Only the lines with the string "texorpdfstring" are needed; return each of them from the entries below.

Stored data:
*** Begin section ***

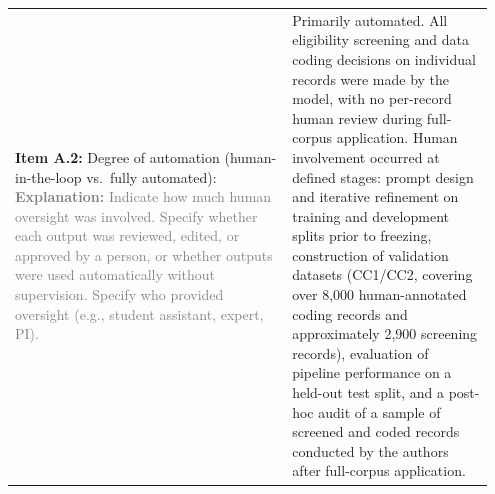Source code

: \documentclass[12pt]{article}
\begin{document}
\begin{landscape}
{\begin{longtable}{|p{0.55\linewidth}|p{0.40\linewidth}|}
\hline
\textbf{Item A.2:} Degree of automation (human-in-the-loop vs.\ fully automated): \textcolor{gray}{{\footnotesize \textbf{Explanation:} Indicate how much human oversight was involved. Specify whether each output was reviewed, edited, or approved by a person, or whether outputs were used automatically without supervision. Specify who provided oversight (e.g., student assistant, expert, PI).}} & Primarily automated. All eligibility screening and data coding decisions on individual records were made by the model, with no per-record human review during full-corpus application. Human involvement occurred at defined stages: prompt design and iterative refinement on training and development splits prior to freezing, construction of validation datasets (CC1/CC2, covering over 8,000 human-annotated coding records and approximately 2,900 screening records), evaluation of pipeline performance on a held-out test split, and a post-hoc audit of a sample of screened and coded records conducted by the authors after full-corpus application.


\end{longtable}}
\end{landscape}
\end{document}
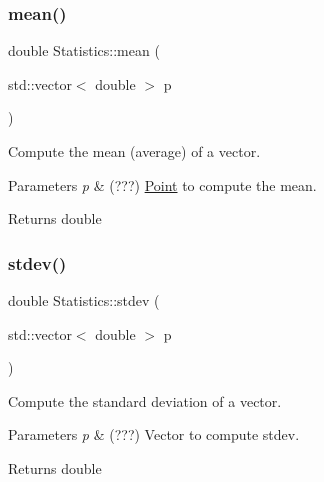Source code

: \subsubsection{\texorpdfstring{mean()}{mean()}}
{\footnotesize\ttfamily double Statistics\+::mean (\begin{DoxyParamCaption}\item[{std\+::vector$<$ double $>$}]{p }\end{DoxyParamCaption})\hspace{0.3cm}{\ttfamily [static]}}



Compute the mean (average) of a vector. 


\begin{DoxyParams}{Parameters}
{\em p} & (???) \hyperlink{class_point}{Point} to compute the mean. \\
\hline
\end{DoxyParams}
\begin{DoxyReturn}{Returns}
double 
\end{DoxyReturn}
\mbox{\label{class_statistics_a75435245095cd0fd54b2d57a6ae592da}} 
\subsubsection{\texorpdfstring{stdev()}{stdev()}}
{\footnotesize\ttfamily double Statistics\+::stdev (\begin{DoxyParamCaption}\item[{std\+::vector$<$ double $>$}]{p }\end{DoxyParamCaption})\hspace{0.3cm}{\ttfamily [static]}}



Compute the standard deviation of a vector. 


\begin{DoxyParams}{Parameters}
{\em p} & (???) Vector to compute stdev. \\
\hline
\end{DoxyParams}
\begin{DoxyReturn}{Returns}
double 
\end{DoxyReturn}
\mbox{\label{class_statistics_af3a74e0ab944341356b8afeb9fc0ecbd}}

*** End section ***

Result for this exercise ->
: \subsubsection{\texorpdfstring{mean()}{mean()}}
\subsubsection{\texorpdfstring{stdev()}{stdev()}}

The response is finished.